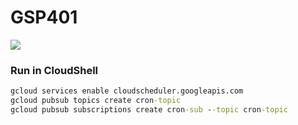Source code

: 

# GSP401
[![](https://api.pointscounter.me/servers/img/subscribe)](https://www.youtube.com/@CloudHustlers)
### Run in CloudShell
```cmd
gcloud services enable cloudscheduler.googleapis.com
gcloud pubsub topics create cron-topic
gcloud pubsub subscriptions create cron-sub --topic cron-topic
```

**PROBLEM TO SOLVE**.
In the listing above, find the line containing "### Run in CloudShell", then reproduce it and each line after it through the end, exactly and with nothing added.

**RESULT BELOW**.
### Run in CloudShell
```cmd
gcloud services enable cloudscheduler.googleapis.com
gcloud pubsub topics create cron-topic
gcloud pubsub subscriptions create cron-sub --topic cron-topic
```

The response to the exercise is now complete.